Commentary on Political Economy

Sunday 31 July 2011

French Sensibilities - Michel Rocard and "the Fracture"

By far the sharpest recent analysis of "the Great Financial Crisis" to have appeared anywhere is this one by the ex-prime minister (President du Conseil) of France, Michel Rocard. The drawback is that it is in French, so I will have to take the non-French readers briefly through it for them to benefit.

Many of our friends will recognise in Rocard's "perceptive" analysis many of the analytical themes that we have developed on this site from a more "theoretical" standpoint. Rocard lacks the theoretical tools for a proper analysis, but his "perceptiveness" is impeccable (that's what we are saying). After decrying the inability of the G20 to deal decisively with the "crisis", Rocard magnificently draws the focus of this "failure of inter-national co-ordination" precisely on the fact that it is impossible for global capitalism to remain "global" while its "member countries" fail to agree on the role and function and structure of the "collective capitalist" (the nation-state) in the overall control and leadership of the "cycle", of the "crisis".

Not only, says Rocard, is there disagreement between capitalist States, but there is even greater disagreement "within" them! With the consequence that we have a rapidly growing "fracture" (something we have analysed here - see our othe entries) between and within national capitalist elites about precisely this requisite "role" of the capitalist State in what is "notionally" or "supposedly" a "private capitalist national and world economy"!

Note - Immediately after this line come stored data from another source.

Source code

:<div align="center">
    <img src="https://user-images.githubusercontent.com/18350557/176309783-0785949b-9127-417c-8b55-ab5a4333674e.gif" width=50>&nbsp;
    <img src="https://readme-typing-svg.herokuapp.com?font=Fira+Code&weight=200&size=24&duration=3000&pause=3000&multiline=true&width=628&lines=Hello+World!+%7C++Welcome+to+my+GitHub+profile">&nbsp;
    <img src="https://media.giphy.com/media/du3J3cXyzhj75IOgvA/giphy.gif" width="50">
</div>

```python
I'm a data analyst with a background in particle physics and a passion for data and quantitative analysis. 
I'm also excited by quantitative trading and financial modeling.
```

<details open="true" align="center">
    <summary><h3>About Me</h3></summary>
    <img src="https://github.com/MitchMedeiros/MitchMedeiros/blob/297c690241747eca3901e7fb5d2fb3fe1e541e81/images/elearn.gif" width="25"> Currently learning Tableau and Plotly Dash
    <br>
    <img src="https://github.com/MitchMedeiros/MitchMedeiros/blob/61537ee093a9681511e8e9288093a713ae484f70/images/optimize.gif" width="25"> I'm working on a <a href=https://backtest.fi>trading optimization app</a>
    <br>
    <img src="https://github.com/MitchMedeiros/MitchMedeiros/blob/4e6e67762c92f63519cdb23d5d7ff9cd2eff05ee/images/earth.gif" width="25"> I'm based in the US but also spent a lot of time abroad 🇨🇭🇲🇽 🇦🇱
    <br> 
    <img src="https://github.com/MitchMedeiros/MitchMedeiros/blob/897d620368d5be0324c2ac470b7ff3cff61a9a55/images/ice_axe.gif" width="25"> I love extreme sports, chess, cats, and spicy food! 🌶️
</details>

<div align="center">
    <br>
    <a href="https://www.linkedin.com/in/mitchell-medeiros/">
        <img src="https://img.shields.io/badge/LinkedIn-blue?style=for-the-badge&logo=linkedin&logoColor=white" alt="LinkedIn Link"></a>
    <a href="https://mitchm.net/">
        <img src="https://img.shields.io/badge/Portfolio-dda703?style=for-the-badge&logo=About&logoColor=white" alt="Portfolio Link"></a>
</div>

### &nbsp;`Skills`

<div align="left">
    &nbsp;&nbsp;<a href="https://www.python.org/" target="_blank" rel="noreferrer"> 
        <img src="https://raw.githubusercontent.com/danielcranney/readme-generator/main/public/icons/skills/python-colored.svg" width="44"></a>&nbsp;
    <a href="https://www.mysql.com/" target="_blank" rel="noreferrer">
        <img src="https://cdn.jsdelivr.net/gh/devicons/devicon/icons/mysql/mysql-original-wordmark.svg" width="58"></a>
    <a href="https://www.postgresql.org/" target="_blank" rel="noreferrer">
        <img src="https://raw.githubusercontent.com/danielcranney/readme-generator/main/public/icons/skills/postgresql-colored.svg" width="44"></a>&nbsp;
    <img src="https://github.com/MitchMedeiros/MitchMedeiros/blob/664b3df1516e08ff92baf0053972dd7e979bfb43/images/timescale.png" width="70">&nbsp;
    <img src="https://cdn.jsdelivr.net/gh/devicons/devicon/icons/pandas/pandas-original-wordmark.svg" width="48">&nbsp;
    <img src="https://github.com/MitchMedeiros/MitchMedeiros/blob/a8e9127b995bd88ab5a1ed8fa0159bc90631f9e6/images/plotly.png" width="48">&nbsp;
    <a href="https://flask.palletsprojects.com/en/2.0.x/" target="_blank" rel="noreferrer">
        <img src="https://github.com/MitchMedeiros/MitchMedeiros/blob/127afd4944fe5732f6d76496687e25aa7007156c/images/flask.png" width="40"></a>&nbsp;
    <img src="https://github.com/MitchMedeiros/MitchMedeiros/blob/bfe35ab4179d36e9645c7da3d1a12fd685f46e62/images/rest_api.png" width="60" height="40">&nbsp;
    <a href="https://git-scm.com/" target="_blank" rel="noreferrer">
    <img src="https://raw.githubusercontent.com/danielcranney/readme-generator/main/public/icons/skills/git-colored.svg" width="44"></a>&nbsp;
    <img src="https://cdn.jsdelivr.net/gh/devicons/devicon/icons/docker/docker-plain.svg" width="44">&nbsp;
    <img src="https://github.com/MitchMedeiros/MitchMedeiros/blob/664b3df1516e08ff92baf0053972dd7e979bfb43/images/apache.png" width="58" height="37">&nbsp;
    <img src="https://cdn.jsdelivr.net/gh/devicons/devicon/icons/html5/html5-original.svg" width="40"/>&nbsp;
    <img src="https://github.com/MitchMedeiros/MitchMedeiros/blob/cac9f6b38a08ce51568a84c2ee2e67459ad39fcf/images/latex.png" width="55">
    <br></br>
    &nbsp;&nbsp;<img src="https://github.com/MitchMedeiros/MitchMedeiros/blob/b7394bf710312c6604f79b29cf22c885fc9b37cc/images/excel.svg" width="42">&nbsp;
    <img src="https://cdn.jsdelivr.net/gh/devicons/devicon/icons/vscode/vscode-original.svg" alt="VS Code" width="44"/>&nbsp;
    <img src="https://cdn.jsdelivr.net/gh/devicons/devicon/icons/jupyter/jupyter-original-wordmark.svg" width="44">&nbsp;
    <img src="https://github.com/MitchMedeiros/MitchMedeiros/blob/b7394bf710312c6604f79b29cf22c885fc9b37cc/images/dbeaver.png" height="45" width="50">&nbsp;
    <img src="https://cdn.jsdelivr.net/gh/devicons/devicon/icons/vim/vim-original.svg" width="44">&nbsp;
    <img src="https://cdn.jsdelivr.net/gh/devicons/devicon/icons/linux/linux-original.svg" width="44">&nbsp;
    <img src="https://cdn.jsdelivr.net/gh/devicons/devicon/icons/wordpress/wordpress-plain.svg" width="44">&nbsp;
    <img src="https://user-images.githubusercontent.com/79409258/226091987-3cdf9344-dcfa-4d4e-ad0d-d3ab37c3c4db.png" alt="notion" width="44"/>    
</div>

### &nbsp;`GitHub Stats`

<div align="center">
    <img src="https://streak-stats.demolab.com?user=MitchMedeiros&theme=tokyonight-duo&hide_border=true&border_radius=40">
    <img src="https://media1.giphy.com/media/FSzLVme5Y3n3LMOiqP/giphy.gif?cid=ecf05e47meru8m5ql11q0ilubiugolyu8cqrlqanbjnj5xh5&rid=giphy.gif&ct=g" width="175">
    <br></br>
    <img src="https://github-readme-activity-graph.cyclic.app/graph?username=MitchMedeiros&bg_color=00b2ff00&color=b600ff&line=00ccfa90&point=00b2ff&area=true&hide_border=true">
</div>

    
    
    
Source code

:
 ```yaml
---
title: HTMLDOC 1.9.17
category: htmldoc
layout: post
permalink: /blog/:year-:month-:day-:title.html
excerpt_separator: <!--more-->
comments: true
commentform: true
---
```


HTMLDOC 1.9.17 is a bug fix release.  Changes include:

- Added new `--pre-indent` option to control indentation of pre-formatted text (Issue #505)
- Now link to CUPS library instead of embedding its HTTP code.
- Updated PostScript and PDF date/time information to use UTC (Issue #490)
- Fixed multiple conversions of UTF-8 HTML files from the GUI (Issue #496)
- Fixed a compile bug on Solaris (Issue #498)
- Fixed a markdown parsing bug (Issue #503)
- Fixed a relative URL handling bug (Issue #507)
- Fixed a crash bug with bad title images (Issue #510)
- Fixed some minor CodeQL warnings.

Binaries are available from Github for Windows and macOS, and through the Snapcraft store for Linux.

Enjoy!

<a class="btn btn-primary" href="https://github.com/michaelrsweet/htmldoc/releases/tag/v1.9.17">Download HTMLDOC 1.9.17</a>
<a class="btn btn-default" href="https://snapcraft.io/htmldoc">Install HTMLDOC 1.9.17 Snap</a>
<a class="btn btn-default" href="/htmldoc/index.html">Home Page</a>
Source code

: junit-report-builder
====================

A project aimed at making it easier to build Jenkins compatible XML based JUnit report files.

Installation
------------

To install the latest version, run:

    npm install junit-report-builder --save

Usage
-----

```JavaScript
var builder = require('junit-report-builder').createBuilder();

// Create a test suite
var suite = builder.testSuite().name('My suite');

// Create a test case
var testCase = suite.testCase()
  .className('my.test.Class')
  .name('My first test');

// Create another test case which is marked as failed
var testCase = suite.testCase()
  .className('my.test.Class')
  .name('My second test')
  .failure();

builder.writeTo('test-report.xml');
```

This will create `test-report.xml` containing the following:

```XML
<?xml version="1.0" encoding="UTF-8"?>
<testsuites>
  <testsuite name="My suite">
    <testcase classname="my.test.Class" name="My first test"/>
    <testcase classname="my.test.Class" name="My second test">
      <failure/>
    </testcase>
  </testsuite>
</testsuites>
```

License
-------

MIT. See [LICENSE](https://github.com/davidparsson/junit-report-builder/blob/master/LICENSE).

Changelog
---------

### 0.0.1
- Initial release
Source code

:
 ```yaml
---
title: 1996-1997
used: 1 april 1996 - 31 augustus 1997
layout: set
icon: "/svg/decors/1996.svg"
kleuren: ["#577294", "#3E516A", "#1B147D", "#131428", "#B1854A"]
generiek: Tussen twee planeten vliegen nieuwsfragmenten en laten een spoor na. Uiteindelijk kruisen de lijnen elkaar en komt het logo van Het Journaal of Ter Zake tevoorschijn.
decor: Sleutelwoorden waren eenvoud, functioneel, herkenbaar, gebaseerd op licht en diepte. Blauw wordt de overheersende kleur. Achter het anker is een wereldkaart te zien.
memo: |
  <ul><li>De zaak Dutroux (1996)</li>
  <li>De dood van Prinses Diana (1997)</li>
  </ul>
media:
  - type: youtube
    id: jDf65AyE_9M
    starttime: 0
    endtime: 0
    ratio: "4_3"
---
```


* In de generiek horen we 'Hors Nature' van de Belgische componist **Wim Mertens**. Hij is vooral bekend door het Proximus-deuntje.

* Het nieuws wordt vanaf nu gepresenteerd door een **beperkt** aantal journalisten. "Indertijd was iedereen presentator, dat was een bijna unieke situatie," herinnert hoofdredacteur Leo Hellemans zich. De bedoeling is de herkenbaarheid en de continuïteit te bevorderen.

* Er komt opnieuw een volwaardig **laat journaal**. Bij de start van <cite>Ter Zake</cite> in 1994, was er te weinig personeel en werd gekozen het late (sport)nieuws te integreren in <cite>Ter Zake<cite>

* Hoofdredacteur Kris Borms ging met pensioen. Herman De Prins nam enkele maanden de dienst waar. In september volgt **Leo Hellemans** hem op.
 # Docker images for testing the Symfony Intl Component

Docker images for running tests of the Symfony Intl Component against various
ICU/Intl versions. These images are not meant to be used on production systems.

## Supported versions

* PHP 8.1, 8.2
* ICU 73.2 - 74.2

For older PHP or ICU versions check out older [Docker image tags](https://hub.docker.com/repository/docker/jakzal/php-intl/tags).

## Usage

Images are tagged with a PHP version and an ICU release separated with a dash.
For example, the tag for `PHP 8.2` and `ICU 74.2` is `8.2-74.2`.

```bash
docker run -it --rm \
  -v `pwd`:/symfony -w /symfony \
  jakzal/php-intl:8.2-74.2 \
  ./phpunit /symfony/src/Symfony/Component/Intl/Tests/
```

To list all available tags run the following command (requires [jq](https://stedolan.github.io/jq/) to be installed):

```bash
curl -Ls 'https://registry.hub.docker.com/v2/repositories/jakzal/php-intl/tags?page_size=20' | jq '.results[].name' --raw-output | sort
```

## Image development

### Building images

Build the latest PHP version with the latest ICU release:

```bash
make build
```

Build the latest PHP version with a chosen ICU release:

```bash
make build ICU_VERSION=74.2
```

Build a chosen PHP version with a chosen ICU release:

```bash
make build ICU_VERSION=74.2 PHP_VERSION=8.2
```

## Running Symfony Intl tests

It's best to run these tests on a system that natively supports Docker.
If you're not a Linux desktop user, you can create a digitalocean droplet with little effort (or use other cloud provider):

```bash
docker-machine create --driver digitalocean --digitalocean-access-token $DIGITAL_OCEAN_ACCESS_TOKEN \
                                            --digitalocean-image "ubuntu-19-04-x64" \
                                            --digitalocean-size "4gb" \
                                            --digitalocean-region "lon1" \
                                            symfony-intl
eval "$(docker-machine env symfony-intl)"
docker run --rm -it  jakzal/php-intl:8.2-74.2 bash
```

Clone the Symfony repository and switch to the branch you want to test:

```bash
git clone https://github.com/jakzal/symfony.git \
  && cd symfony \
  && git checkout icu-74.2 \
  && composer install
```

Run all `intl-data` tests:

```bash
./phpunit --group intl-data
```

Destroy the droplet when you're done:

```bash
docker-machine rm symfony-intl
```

Rocard zeroes in on a particular "theme" of analysis - one that we have explored at length on this site: and that is, the role of central banks in ensuring strict monetary control of inflation, whilst at the same time "private capital" accumulated profits from the "emerging economies" that could not be "re-cycled" in the West except through "asset-price inflation"! The consequent spiral of speculative investments has led nation-states "to rescue" the systemic risk posed by "private" corporations that have grown "too big to fail" on the back of this "dynamic". And finally we find that nation-states are now indebted precisely at a time when the "old logic" of raising interest rates to restrain the role of the State in the "private" economy threatens to send both the State and the "capitalist system" bankrupt!

This is the "logic" that the Fed is trying to avoid in the US, but the ECB and the Chinese and Brasilian and Indian central banks have no choice but to enforce. Now, it is precisely this "logic" that is driving the global capitalist economy "to the edge" - and that no amount of "debt-ceiling negotiations" can fix! Cheers to all.